Key data and statistics
While all categories of work have been affected to some degree during the pandemic, the overwhelming majority of job losses, disadvantage and upheaval have been experienced by casual employees.
To curb the effect of COVID-19, state mandated lockdowns were implemented at various stages throughout 2020 and 2021. Nearly 600 000 Australians lost their jobs in early 2020 as a result of these lockdowns—the largest on record since the Labour Force Survey commenced in 1978. It was argued during the inquiry that the impact of the lockdowns was vastly disproportionate, with job losses being most severe in positions that were casual and part time. This is supported by research conducted by the McKell Institute Victoria, which submitted that:
Between the February and May 2020 quarterly labour force surveys, the number of employees without paid leave (casuals) dropped by 20 per cent, while the reduction for those with paid leave (permanents) dropped by just two and half per cent.
The Centre for Future Work also submitted estimates quantifying the effect of lockdowns upon the workforce and pointed out that the impact of lockdowns on other categories of insecure work were also significant, with 12.8 per cent of part-time employees losing their jobs over the same duration.
Figure 6.1 illustrates the disparity in the composition of job-losses due to the first lockdown as well as employment recovery by November 2020. By November, casual employment had recovered significantly, but still remained 5 per cent below pre-pandemic levels.
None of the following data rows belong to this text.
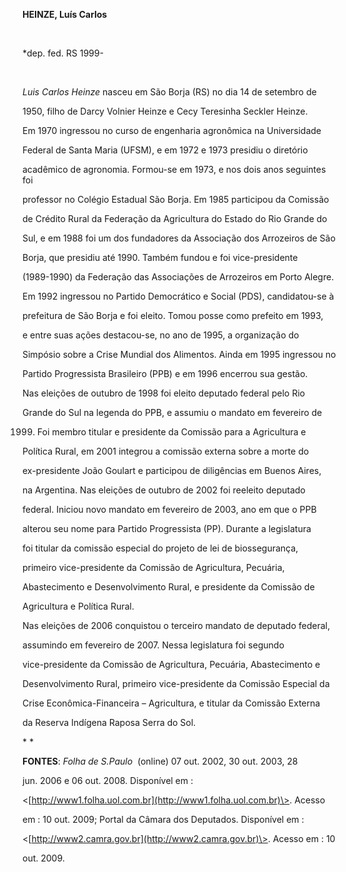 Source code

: **HEINZE, Luís Carlos**



 



\*dep. fed. RS 1999-



 



*Luis Carlos Heinze* nasceu em São Borja (RS) no dia 14 de setembro de

1950, filho de Darcy Volnier Heinze e Cecy Teresinha Seckler Heinze.



Em 1970 ingressou no curso de engenharia agronômica na Universidade

Federal de Santa Maria (UFSM), e em 1972 e 1973 presidiu o diretório

acadêmico de agronomia. Formou-se em 1973, e nos dois anos seguintes foi

professor no Colégio Estadual São Borja. Em 1985 participou da Comissão

de Crédito Rural da Federação da Agricultura do Estado do Rio Grande do

Sul, e em 1988 foi um dos fundadores da Associação dos Arrozeiros de São

Borja, que presidiu até 1990. Também fundou e foi vice-presidente

(1989-1990) da Federação das Associações de Arrozeiros em Porto Alegre.



Em 1992 ingressou no Partido Democrático e Social (PDS), candidatou-se à

prefeitura de São Borja e foi eleito. Tomou posse como prefeito em 1993,

e entre suas ações destacou-se, no ano de 1995, a organização do

Simpósio sobre a Crise Mundial dos Alimentos. Ainda em 1995 ingressou no

Partido Progressista Brasileiro (PPB) e em 1996 encerrou sua gestão.



Nas eleições de outubro de 1998 foi eleito deputado federal pelo Rio

Grande do Sul na legenda do PPB, e assumiu o mandato em fevereiro de

1999. Foi membro titular e presidente da Comissão para a Agricultura e

Política Rural, em 2001 integrou a comissão externa sobre a morte do

ex-presidente João Goulart e participou de diligências em Buenos Aires,

na Argentina. Nas eleições de outubro de 2002 foi reeleito deputado

federal. Iniciou novo mandato em fevereiro de 2003, ano em que o PPB

alterou seu nome para Partido Progressista (PP). Durante a legislatura

foi titular da comissão especial do projeto de lei de biossegurança,

primeiro vice-presidente da Comissão de Agricultura, Pecuária,

Abastecimento e Desenvolvimento Rural, e presidente da Comissão de

Agricultura e Política Rural.



Nas eleições de 2006 conquistou o terceiro mandato de deputado federal,

assumindo em fevereiro de 2007. Nessa legislatura foi segundo

vice-presidente da Comissão de Agricultura, Pecuária, Abastecimento e

Desenvolvimento Rural, primeiro vice-presidente da Comissão Especial da

Crise Econômica-Financeira – Agricultura, e titular da Comissão Externa

da Reserva Indígena Raposa Serra do Sol.



* *



**FONTES**: *Folha de S.Paulo*  (online) 07 out. 2002, 30 out. 2003, 28

jun. 2006 e 06 out. 2008. Disponível em :

\<[http://www1.folha.uol.com.br](http://www1.folha.uol.com.br)\>. Acesso

em : 10 out. 2009; Portal da Câmara dos Deputados. Disponível em :

\<[http://www2.camra.gov.br](http://www2.camra.gov.br)\>. Acesso em : 10

out. 2009.



 



 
According to the Australian Industry Group (Ai Group), this recovery 'underscores the flexible nature' of casual employment.
Figure 6.1: Changes in employment for casuals, permanent employees and owner-managers in 2020
Source: Ai Group, Submission 77, p. 7.
However, job losses were not permanent. As job growth occurred between major lockdown periods, casual jobs accounted for over half of all jobs recovered, and part-time jobs accounted for almost 60 per cent.
The Centre for Future Work's October 2021 report quantified the impact of the 2021 delta-strain lockdowns in NSW, Victoria and the ACT. Its analysis of quarterly data from the Australian Bureau of Statistics (ABS) indicated a clear continuation in the trend of job losses in 2020. Workers in casual jobs were eight times more likely than those in permanent positions to experience job loss during the 2021 lockdowns. In fact, the report concluded that the concentration of job loss among insecure workers had become more severe as the pandemic has progressed.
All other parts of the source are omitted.